Belgique – Islam en mode casting : « Qui veut représenter les musulmans ? »
Bouchaib El Bazi
Parfois, la démocratie a des ratés. D’autres fois, elle ressemble carrément à un mauvais télé-crochet. En Belgique, la représentation du culte musulman semble s’être transformée en une sorte de Star Academy institutionnelle, où le jury (le ministère de la Justice) distribue les rôles sans passer par les auditions. Dernier épisode en date : une nouvelle ASBL sortie du chapeau s’est autoproclamée représentante des musulmans belges. Rien que ça.

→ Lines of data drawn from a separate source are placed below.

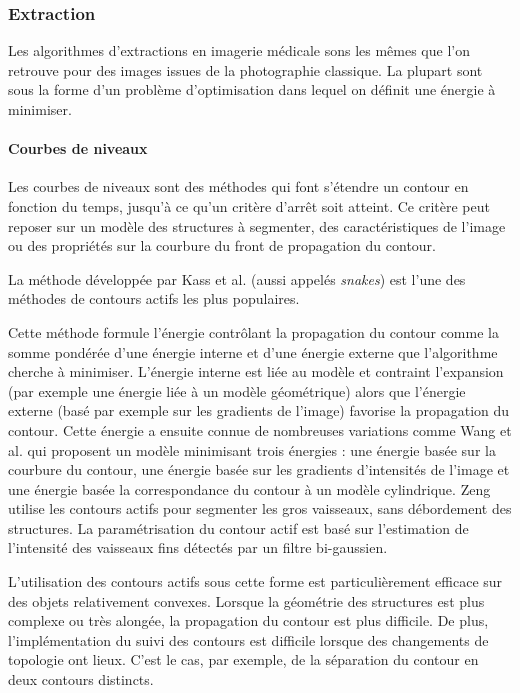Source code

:     \subsubsection{Extraction}

      Les algorithmes d'extractions en imagerie médicale sons les mêmes que l'on retrouve pour des images issues de la photographie classique. La plupart sont sous la forme d'un problème d'optimisation dans lequel on définit une énergie à minimiser.

      \paragraph{Courbes de niveaux} 
      Les courbes de niveaux sont des méthodes qui font s'étendre un contour en fonction du temps, jusqu'à ce qu'un critère d'arrêt soit atteint. Ce critère peut reposer sur un modèle des structures à segmenter, des caractéristiques de l'image ou des propriétés sur la courbure du front de propagation du contour.

      La méthode développée par Kass et al. \cite{Kass1988_snakes} (aussi appelés \textit{snakes}) est l'une des méthodes de contours actifs les plus populaires. 
      
      Cette méthode formule l'énergie contrôlant la propagation du contour comme la somme pondérée d'une énergie interne et d'une énergie externe que l'algorithme cherche à minimiser. L'énergie interne est liée au modèle et contraint l'expansion (par exemple une énergie liée à un modèle géométrique) alors que l'énergie externe (basé par exemple sur les gradients de l'image) favorise la propagation du contour. Cette énergie a ensuite connue de nombreuses variations comme Wang et al. \cite{Wang2012_vessel_level_set} qui proposent un modèle minimisant trois énergies : une énergie basée sur la courbure du contour, une énergie basée sur les gradients d'intensités de l'image et une énergie basée la correspondance du contour à un modèle cylindrique. Zeng \cite{Zeng2018_liver_hybrid_active_contour_region_growing} utilise les contours actifs pour segmenter les gros vaisseaux, sans débordement des structures. La paramétrisation du contour actif est basé sur l'estimation de l'intensité des vaisseaux fins détectés par un filtre bi-gaussien.

      L'utilisation des contours actifs sous cette forme est particulièrement efficace sur des objets relativement convexes. Lorsque la géométrie des structures est plus complexe ou très alongée, la propagation du contour est plus difficile. De plus, l'implémentation du suivi des contours est difficile lorsque des changements de topologie ont lieux. C'est le cas, par exemple, de la séparation du contour en deux contours distincts.
      
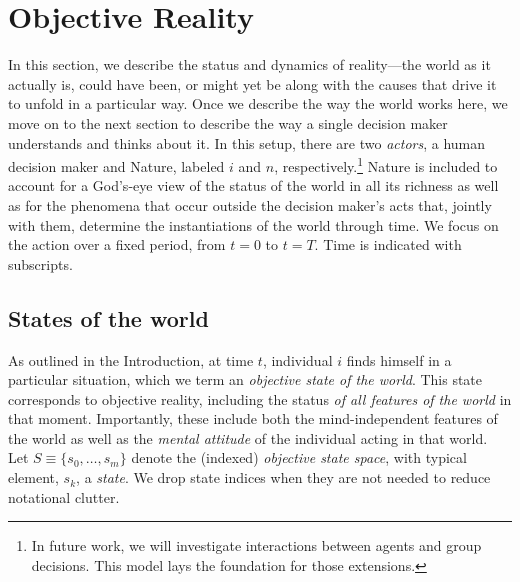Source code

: \documentclass[
11pt,
titlepage,
reqno,
]{article}%
\theoremstyle{definition}
\begin{document}
	
\section{Objective Reality}\label{sec:world}
	
In this section, we describe the status and dynamics of reality---the world as it actually is, could have been, or might yet be along with the causes that drive it to unfold in a particular way. 
Once we describe the way the world works here, we move on to the next section to describe the way a single decision maker understands and thinks about it.
In this setup, there are two \textit{actors}, a human decision maker and Nature, labeled $i$ and $n$, respectively.\footnote
{
	In future work, we will investigate interactions between agents and group decisions.
		This model lays the foundation for those extensions.
} 
Nature is included to account for  a God's-eye view of the status of the world in all its richness as well as for the phenomena that occur outside the decision maker's acts that, jointly with them, determine the instantiations of the world through time.
We focus on the action over a fixed period, from $t=0$ to $t=T$. 
Time is indicated with subscripts.
	
	
	
	
	
\subsection{States of the world\label{sec:states}}
	
As outlined in the Introduction, at time $t$, individual $i$ finds himself in a particular situation, which we term an \textit{objective state of the world}.
This state corresponds to objective reality, including the status \textit{of all features of the world} in that moment. 
Importantly, these include both the  mind-independent features of the world as well as the \textit{mental attitude} of the individual acting in that world. 
Let $S\equiv\{s_0,\ldots,s_m\}$ denote the (indexed) \textit{objective state space}, with typical element, $s_k$, a \textit{state}.
We drop state indices when they are not needed to reduce notational clutter.
\end{document}

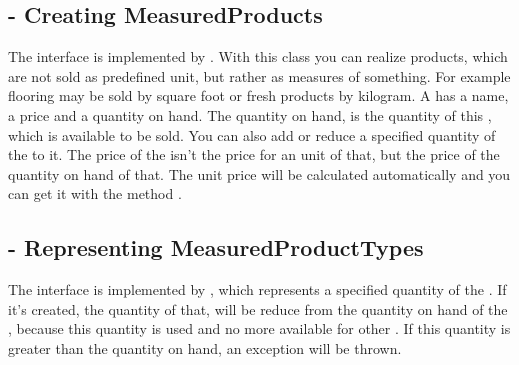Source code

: \subsection{ - Creating MeasuredProducts}
The interface  is implemented by . With this class you can realize products, which are not sold as predefined unit, but rather 
as measures of something. For example flooring may be sold by square foot or fresh products by kilogram.
A  has a name, a price and a quantity on hand. The quantity on hand, is the quantity of this , which is available to 
be sold. You can also add or reduce a specified quantity of the  to it. 
The price of the  isn’t the price for an unit of that, but the price of the quantity on hand of that. The unit price will be calculated automatically 
and you can get it with the method .

\subsection{ - Representing MeasuredProductTypes}
The interface  is implemented by , which represents a specified quantity of the . If it’s 
created, the quantity of that, will be reduce from the quantity on hand of the , because this quantity is used and no more available for other 
. If this quantity is greater than the quantity on hand, an exception will be thrown.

Un remake sans casting, ni scénario légitime
Le 21 mai 2025, l’agence Belga publiait un article annonçant qu’un « nouvel organe représentatif » avait déposé une demande de reconnaissance officielle auprès de la ministre de la Justice, Annelies Verlinden. À première vue, on pourrait saluer un effort de structuration, un signe de maturité. Mais à y regarder de plus près, la comédie vire au vaudeville.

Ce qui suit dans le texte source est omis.